Under the rule, publicly traded companies would be required to disclose executive pay and company financial performance information along with similar information for peer companies in interactive tables. The information would be required to cover the last five fiscal years for most companies, although smaller businesses would be required to provide information for only the previous three years.

The proposed rule, which implements a mandate in the 2010 Dodd-Frank Act, would affect about 6,000 corporations across the country.

Although the proposed rule would require executive pay and financial performance information to be highlighted in a formal disclosure to shareholders, this information is already available for those who delve into a corporation’s financial reports. By requiring an interactive disclosure that provides easily digestible information, the SEC hopes more shareholders will be better informed in assessing each company’s executive compensation relative to its financial performance.

The tables disclosed to shareholders would also include two measures of executive compensation. The proposed rule would require a table for certain executive officers reporting a summary of their compensation breaking down base pay and, for example, the value of equity rewards and pension benefits. The total compensation actually paid to those officers, including the value of these additional benefits, would then be included in the peer compensation tables.

Once it is made final, the proposed rule will become another in a line of executive compensation rules the SEC has issued under the Dodd-Frank Act. The 2011 so-called say-on-pay rule, for example, requires companies to hold nonbinding shareholder votes at least every three years on proposed compensation for executive officers. Although the votes are nonbinding, commentators have noted that the votes provide a “rallying point” for shareholders with more expansive complaints and pressure companies to change their pay practices even when the majority votes in favor of the compensation packages.

The SEC made a more controversial proposal in 2013 to require corporations to disclose the pay gap between chief executive officers and their employees. The agency has yet to finalize that proposed rule, and is not slated to do so until at least later this year.

As with the SEC’s 2013 proposed rule on disclosure of pay gaps, Republican SEC Commissioners Daniel Gallagher and Michael Piwowar voted against the proposal announced last week on pay and performance disclosure.

Commissioner Gallagher chastised the SEC for prioritizing its latest proposal over other matters more pressing to the financial sector, such as rules governing the equities and fixed income markets. “The last thing we need,” Gallagher said, “is to spend precious time thrusting ourselves into corporate governance matters best left to state law.” Instead of focusing on “more germane” rules required under the Dodd-Frank Act, Gallagher argued that this proposed rule continues the SEC’s unproductive “trudging … into the realm of corporate governance.”

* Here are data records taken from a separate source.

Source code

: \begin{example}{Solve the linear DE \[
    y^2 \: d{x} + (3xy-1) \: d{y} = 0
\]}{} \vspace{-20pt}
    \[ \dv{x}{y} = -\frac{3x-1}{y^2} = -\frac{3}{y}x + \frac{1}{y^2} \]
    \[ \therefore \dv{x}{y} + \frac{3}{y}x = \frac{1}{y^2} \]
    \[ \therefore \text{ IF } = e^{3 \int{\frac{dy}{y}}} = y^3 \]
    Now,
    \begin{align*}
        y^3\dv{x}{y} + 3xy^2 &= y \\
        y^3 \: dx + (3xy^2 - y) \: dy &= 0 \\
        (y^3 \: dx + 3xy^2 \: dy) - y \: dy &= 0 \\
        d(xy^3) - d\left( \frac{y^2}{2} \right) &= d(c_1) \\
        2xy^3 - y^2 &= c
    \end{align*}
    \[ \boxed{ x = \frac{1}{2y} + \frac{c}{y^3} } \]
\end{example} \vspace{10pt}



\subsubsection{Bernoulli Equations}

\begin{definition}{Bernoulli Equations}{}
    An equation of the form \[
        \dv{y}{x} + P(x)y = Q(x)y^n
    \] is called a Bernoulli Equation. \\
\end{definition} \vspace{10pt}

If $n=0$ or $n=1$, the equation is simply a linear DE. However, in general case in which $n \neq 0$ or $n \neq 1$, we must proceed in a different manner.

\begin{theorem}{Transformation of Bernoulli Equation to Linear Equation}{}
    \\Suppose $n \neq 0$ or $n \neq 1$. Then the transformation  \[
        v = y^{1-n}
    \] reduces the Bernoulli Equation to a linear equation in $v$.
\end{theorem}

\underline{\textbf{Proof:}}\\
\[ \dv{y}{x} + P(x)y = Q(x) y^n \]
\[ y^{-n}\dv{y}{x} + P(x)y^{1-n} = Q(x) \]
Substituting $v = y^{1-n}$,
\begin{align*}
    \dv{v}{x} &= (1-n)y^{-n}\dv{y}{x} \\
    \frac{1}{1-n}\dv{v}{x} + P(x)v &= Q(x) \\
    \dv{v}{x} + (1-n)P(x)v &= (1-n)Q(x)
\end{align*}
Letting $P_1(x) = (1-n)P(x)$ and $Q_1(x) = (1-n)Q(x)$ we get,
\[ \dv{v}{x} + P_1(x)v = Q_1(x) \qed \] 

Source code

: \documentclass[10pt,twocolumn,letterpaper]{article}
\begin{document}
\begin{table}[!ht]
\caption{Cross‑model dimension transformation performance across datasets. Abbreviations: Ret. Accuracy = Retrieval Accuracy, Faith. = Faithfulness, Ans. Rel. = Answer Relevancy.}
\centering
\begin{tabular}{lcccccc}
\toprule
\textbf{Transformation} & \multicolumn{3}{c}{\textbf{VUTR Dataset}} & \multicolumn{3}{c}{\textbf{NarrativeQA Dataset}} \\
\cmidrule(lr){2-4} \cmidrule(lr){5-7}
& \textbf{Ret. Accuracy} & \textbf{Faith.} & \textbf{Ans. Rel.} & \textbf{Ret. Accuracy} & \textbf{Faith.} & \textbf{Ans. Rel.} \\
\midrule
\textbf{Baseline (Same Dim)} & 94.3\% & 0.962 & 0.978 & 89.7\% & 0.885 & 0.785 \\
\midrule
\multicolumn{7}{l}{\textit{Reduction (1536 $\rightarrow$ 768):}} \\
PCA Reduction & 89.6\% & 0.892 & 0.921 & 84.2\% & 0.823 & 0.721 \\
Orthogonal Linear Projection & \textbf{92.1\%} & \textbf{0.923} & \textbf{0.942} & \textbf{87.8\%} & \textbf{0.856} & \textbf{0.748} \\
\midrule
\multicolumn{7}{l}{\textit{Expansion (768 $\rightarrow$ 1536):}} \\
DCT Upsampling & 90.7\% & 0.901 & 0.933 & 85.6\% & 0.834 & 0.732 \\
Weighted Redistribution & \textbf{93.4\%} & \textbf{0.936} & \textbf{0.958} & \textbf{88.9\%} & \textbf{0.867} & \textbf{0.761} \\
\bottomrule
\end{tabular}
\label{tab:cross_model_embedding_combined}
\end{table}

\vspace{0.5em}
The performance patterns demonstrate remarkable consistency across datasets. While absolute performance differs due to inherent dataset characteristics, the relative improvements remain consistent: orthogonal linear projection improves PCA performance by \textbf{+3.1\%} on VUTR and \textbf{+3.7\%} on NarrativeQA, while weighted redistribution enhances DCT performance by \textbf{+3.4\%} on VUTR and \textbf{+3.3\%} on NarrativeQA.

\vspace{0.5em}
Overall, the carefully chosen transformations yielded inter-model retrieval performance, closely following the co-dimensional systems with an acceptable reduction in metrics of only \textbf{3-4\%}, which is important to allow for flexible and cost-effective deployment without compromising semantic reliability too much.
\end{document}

Gallagher also argued against the approach taken in the proposed rule. Instead of requiring disclosure of pay and performance information, Gallagher said it would be better to require large companies to disclose “how they evaluate the executive compensation actually paid to the principal executive officer, versus the financial performance of the issuer.” Smaller companies, in Gallagher’s view, should be exempt from reporting these evaluation methods. The disclosure of evaluation methods would enable investors to evaluate using their own metrics the meaning of pay and performance in relation to the company’s evaluation of the relationship.

SEC Commissioner Luis Aguilar, however, said this supplemental requirement of easily accessible and comparable information would “better inform shareholders and give them information needed to hold directors accountable for the executive compensation decisions that they make.” According to Aguilar, the information disclosure would “serve to dissuade [boards of directors] from being complacent and simply rubberstamping the salaries of their executives.”

Interested readers can comment on the proposed rule until 60 days after its publication in the Federal Register.